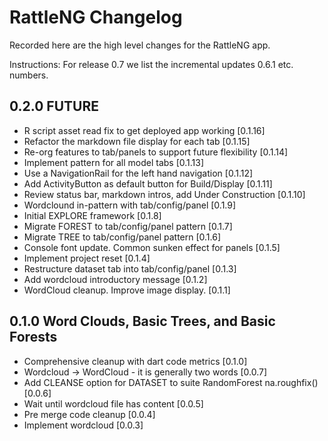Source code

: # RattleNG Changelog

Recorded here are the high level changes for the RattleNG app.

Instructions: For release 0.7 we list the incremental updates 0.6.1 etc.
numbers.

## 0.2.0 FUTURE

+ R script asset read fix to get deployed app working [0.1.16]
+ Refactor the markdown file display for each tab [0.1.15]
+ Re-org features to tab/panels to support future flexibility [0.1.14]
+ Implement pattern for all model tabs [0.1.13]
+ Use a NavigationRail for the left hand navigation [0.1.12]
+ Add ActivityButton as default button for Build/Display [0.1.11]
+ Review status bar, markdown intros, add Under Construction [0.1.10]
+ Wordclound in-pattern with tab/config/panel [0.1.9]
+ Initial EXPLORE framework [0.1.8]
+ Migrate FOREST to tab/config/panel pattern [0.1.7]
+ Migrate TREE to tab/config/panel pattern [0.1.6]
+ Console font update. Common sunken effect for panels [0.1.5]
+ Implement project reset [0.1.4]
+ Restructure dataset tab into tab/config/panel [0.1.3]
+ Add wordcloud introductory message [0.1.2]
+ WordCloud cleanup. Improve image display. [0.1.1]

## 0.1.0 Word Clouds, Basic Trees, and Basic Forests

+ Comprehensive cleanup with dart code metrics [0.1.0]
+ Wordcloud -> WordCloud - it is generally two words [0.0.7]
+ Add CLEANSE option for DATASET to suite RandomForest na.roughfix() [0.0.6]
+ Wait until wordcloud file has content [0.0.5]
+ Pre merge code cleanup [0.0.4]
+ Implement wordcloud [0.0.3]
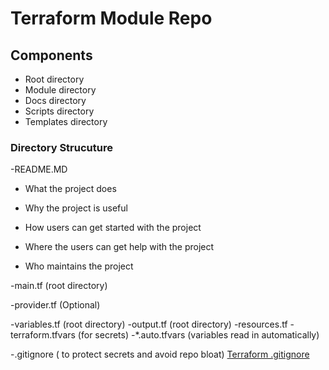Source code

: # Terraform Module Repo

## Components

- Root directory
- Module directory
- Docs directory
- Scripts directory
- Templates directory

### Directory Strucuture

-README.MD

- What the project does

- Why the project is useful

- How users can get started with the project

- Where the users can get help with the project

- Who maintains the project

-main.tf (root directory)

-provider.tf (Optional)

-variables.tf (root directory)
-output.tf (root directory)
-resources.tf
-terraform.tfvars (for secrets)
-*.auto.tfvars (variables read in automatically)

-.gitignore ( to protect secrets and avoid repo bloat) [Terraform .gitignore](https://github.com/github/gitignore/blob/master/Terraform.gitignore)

*About this task*
Your output should consist only of the lines from the one containing "-resources.tf" to the end of the records above, each retyped exactly.

*Exercise solution*
-resources.tf
-terraform.tfvars (for secrets)
-*.auto.tfvars (variables read in automatically)

-.gitignore ( to protect secrets and avoid repo bloat) [Terraform .gitignore](https://github.com/github/gitignore/blob/master/Terraform.gitignore)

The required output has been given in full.